Description: A wooden Louisville Slugger baseball bat. Anyone who sees it will immediately recognize it as being the most Louisville Slugger of a Louisville Slugger possible. Seriously, it is the Platonic Form of a Louisville Slugger; staring at it for too long makes all the shadows sharper, the air take on an awful, pitiless clarity, and your nose bleed. Generally, the wielder of Bat Prime keeps it covered with a cloth, which has to be replaced after a week because the fabric tends to crumble.
Powers: Bat Prime is the ultimate Louisville Slugger. It cannot be destroyed, cannot be corrupted, and cannot even be truly countered except by another Platonic Form. In combat, it does the maximum damage allowed for a baseball bat, ignores all armor, and never takes any damage.

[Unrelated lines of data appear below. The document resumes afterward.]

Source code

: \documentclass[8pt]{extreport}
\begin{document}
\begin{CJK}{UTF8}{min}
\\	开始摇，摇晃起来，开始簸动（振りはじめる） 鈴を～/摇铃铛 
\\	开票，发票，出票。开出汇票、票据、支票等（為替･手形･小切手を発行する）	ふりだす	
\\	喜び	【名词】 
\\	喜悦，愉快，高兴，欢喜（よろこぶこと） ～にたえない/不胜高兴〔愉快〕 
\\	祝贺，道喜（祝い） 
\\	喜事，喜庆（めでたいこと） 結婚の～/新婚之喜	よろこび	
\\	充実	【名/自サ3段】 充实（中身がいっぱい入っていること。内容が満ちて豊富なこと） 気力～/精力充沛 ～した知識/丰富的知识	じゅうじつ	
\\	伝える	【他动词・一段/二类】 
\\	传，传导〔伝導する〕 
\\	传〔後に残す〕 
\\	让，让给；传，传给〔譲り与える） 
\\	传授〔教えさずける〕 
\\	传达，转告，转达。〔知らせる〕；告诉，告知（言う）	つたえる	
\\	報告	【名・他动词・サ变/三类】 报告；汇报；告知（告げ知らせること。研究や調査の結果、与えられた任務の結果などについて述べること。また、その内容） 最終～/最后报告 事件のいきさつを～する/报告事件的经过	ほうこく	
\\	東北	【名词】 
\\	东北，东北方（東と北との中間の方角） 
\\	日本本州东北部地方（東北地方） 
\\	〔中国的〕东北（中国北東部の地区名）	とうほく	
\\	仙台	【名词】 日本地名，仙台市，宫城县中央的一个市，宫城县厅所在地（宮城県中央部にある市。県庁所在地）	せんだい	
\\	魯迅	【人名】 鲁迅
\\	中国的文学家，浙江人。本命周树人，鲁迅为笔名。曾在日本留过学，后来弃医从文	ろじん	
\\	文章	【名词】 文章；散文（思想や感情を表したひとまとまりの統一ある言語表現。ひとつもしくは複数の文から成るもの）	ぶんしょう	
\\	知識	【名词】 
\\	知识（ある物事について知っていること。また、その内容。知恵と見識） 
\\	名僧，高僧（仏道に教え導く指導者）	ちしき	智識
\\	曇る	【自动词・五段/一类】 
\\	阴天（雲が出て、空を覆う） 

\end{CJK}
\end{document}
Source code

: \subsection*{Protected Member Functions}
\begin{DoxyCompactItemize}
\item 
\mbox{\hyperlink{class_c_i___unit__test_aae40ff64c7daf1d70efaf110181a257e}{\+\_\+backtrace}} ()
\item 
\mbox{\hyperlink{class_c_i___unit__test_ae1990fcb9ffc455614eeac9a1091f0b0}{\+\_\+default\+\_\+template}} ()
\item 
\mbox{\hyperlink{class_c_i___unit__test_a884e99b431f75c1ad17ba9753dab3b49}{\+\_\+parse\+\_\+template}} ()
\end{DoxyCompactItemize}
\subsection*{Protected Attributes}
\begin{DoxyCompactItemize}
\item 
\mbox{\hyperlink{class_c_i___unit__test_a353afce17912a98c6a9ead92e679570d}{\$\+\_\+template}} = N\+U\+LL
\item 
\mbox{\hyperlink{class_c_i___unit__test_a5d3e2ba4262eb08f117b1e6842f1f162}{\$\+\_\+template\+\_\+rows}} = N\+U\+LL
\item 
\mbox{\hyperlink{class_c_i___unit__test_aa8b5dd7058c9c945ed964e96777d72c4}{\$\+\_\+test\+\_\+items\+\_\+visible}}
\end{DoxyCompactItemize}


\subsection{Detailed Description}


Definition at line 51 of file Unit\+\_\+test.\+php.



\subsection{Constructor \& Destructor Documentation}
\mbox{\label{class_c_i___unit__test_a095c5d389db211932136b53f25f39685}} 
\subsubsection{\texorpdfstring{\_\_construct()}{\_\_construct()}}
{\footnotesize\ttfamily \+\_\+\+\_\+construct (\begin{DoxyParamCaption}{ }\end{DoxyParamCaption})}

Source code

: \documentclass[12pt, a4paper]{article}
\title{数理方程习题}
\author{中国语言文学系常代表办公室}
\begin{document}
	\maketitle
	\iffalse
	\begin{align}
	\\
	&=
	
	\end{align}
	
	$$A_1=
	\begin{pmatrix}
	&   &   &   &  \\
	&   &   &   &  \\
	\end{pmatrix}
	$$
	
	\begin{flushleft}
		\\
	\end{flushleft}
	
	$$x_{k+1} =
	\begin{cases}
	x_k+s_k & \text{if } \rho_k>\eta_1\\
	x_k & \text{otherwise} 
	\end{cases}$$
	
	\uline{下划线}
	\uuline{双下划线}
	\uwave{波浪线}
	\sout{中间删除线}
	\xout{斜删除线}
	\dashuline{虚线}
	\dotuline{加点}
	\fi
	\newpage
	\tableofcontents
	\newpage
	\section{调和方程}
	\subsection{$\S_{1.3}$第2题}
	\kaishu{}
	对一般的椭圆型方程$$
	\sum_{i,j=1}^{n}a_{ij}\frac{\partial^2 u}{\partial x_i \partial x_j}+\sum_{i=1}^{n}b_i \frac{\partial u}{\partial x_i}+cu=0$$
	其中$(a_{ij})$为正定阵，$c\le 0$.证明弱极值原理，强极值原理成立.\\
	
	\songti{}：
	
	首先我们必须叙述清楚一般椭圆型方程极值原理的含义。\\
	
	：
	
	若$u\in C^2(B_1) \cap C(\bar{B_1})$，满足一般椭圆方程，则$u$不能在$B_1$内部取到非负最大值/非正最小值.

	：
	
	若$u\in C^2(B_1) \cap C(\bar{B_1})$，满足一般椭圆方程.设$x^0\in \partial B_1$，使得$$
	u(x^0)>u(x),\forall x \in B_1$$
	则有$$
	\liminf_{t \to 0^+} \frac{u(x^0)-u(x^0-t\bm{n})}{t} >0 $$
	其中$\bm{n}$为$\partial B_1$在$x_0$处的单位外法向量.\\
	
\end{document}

Plus, there’s that entire ‘warp reality and make your nose bleed’ thing, but that’s kind of more of an extremely worrisome special effect.
Bat Prime clearly came out of Platonic Space, or whatever the term is for where all the ultimate forms of things come from. It hasn’t been around for very long, either — and there are trackers or something that apparently have a limited ability to sense Bat Prime, and are using that ability to get the relic back. For what it’s worth, those trackers are not malicious; but they are utterly implacable and resolute about their task. Not hard to outrun, though.
Although giving back Bat Prime would not be a bad idea. The item is simply too real for this universe; people who acquire it tend to either give it away quickly to somebody else going somewhere else, as local reality sags under the strain of trying to sustain a Platonic Form. The longer Bat Prime stays in one place, the worse things get. The only way to keep the damage to local space-time at a minimum is to keep Bat Prime in motion. Which doesn’t really work as a long-term solution, but nobody knows that.
So why aren’t people just giving Bat Prime back to the trackers? Because apparently Bat Prime doesn’t want them to. Which itself is just, well, highly unnerving. You don’t want Platonic Forms to have agendas. Especially when it’s making your nose and the walls and the local curvature of space-time bleed.